What the task asks:
Sort through the listing below and keep each line with the word "edges". Copy those.

Data extracts:
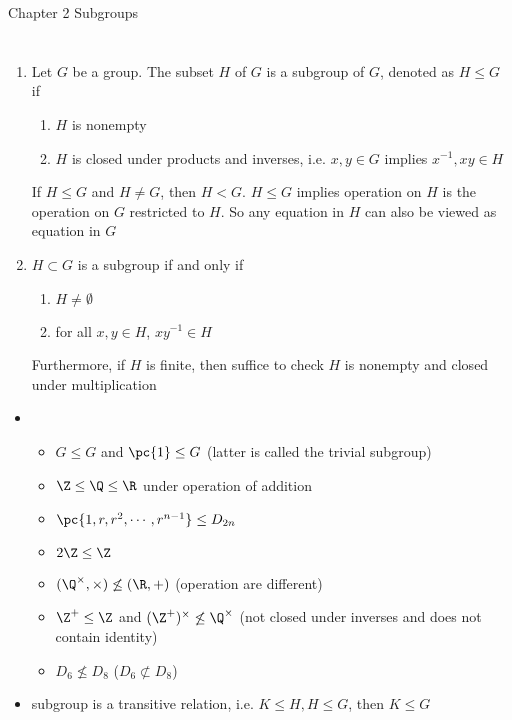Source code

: \documentclass[11pt]{article}
\begin{document}
\begin{center}
    {\Huge Chapter 2 Subgroups}
\end{center}
\tableofcontents
\newpage


\section{}


\begin{definition*}
    \begin{enumerate}
        \item {} Let $G$ be a group. The subset $H$ of $G$ is a subgroup of $G$, denoted as $H\leq G$ if
        \begin{enumerate}
            \item $H$ is nonempty
            \item $H$ is closed under products and inverses, i.e. $x,y\in G$ implies $x^{-1},xy\in H$
        \end{enumerate}
        If $H\leq G$ and $H\neq G$, then $H < G$. $H\leq G$ implies operation on $H$ is the operation on $G$ restricted to $H$. So any equation in $H$ can also be viewed as equation in $G$
        \item {} $H \subset G$ is a subgroup if and only if
        \begin{enumerate}
            \item $H\neq \emptyset$
            \item for all $x,y\in H$, $xy^{-1} \in H$
        \end{enumerate}
        Furthermore, if $H$ is finite, then suffice to check $H$ is nonempty and closed under multiplication
    \end{enumerate}
    \begin{itemize}
        \item {}
        \begin{itemize}
            \item $G\leq G$ and $\pc{1}\leq G$ (latter is called the trivial subgroup)
            \item $\Z \leq \Q \leq \R$ under operation of addition 
            \item $\pc{1,r,r^2,\cdots,r^{n-1}} \leq D_{2n}$
            \item $2\Z \leq \Z$
            \item $(\Q^{\times}, \times) \not\leq (\R, +)$ (operation are different)
            \item $\Z^+ \leq \Z$ and $(\Z^+)^{\times} \not\leq \Q^{\times}$ (not closed under inverses and does not contain identity)
            \item $D_6 \not\leq D_8$ ($D_6 \not\subset D_8$)
        \end{itemize}
        \item {} subgroup is a transitive relation, i.e. $K\leq H, H\leq G$, then $K\leq G$ 
    \end{itemize}
\end{definition*}
 


\section{}
\end{document}
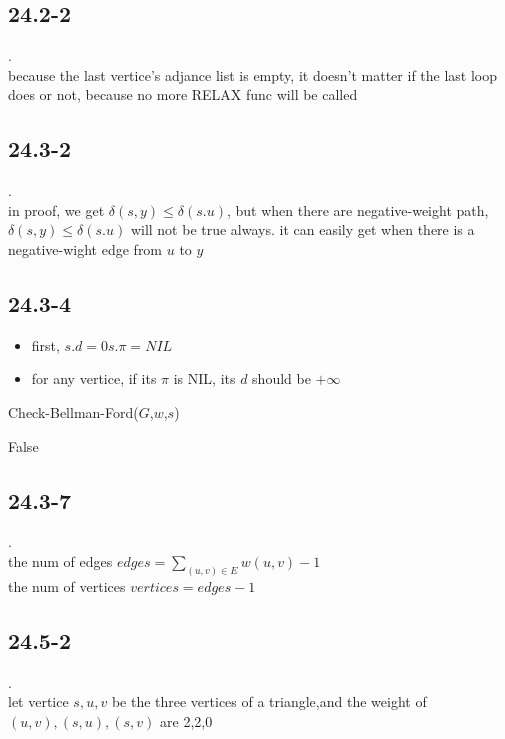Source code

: \documentclass[a4paper,UTF8]{article}
\theoremstyle{definition}
\begin{document}
\subsection*{24.2-2}
.\\
because the last vertice's adjance list is empty, it doesn't matter
if the last loop does or not, because no more RELAX func will be called

\subsection*{24.3-2}
.\\
in proof, we get $\delta(s,y)\le\delta(s.u)$, but when there are negative-weight
path, $\delta(s,y)\le\delta(s.u)$ will not be true always. it can easily get when
there is a negative-wight edge from $u$ to $y$


\subsection*{24.3-4}
\begin{itemize}
  \item first, $s.d=0 s.\pi=NIL$
  \item for any vertice, if its $\pi$ is NIL, its $d$ should be $+\infty$
\end{itemize}
\begin{algorithm}[h]
  \caption{Check-Bellman-Ford($G$,$w$,$s$)}
  \begin{algorithmic}[1]
          \Return False
        \EndIf
    \EndFor
    \EndFor

  \end{algorithmic}
\end{algorithm}

 \subsection*{24.3-7}
.\\
 the num of edges $edges = \sum_{(u,v)\in E} w(u,v)-1$ \\
 the num of vertices $vertices = edges-1  $

 \subsection*{24.5-2}
 .\\
 let vertice $s,u,v$ be the three vertices of a triangle,and the weight of
 $(u,v),(s,u),(s,v)$ are 2,2,0\\
\end{document}
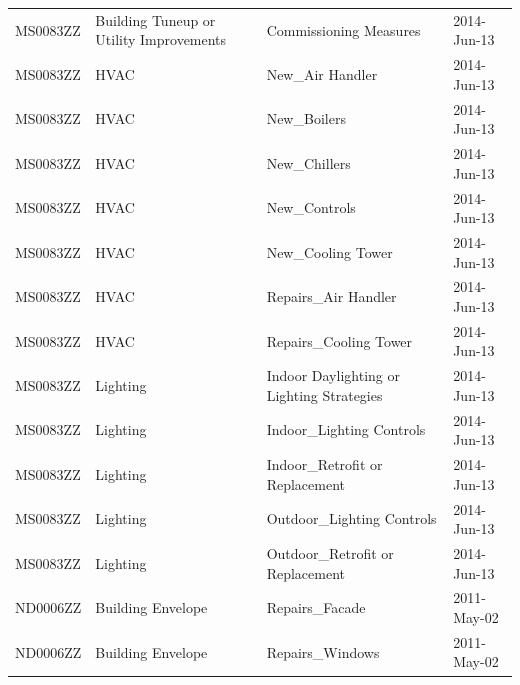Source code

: \documentclass[12pt]{article}
\begin{document}
\begin{longtable}{lp{4cm}p{4cm}p{3cm}}
MS0083ZZ         & Building Tuneup or Utility Improvements & Commissioning Measures                    & 2014-Jun-13                   \\
MS0083ZZ         & HVAC                                    & New\_Air Handler                          & 2014-Jun-13                   \\
MS0083ZZ         & HVAC                                    & New\_Boilers                              & 2014-Jun-13                   \\
MS0083ZZ         & HVAC                                    & New\_Chillers                             & 2014-Jun-13                   \\
MS0083ZZ         & HVAC                                    & New\_Controls                             & 2014-Jun-13                   \\
MS0083ZZ         & HVAC                                    & New\_Cooling Tower                        & 2014-Jun-13                   \\
MS0083ZZ         & HVAC                                    & Repairs\_Air Handler                      & 2014-Jun-13                   \\
MS0083ZZ         & HVAC                                    & Repairs\_Cooling Tower                    & 2014-Jun-13                   \\
MS0083ZZ         & Lighting                                & Indoor Daylighting or Lighting Strategies & 2014-Jun-13                   \\
MS0083ZZ         & Lighting                                & Indoor\_Lighting Controls                 & 2014-Jun-13                   \\
MS0083ZZ         & Lighting                                & Indoor\_Retrofit or Replacement           & 2014-Jun-13                   \\
MS0083ZZ         & Lighting                                & Outdoor\_Lighting Controls                & 2014-Jun-13                   \\
MS0083ZZ         & Lighting                                & Outdoor\_Retrofit or Replacement          & 2014-Jun-13                   \\
ND0006ZZ         & Building Envelope                       & Repairs\_Facade                           & 2011-May-02                   \\
ND0006ZZ         & Building Envelope                       & Repairs\_Windows                          & 2011-May-02                   \\

\end{longtable}
\end{document}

Written solution:
 the num of edges $edges = \sum_{(u,v)\in E} w(u,v)-1$ \\
 the num of vertices $vertices = edges-1  $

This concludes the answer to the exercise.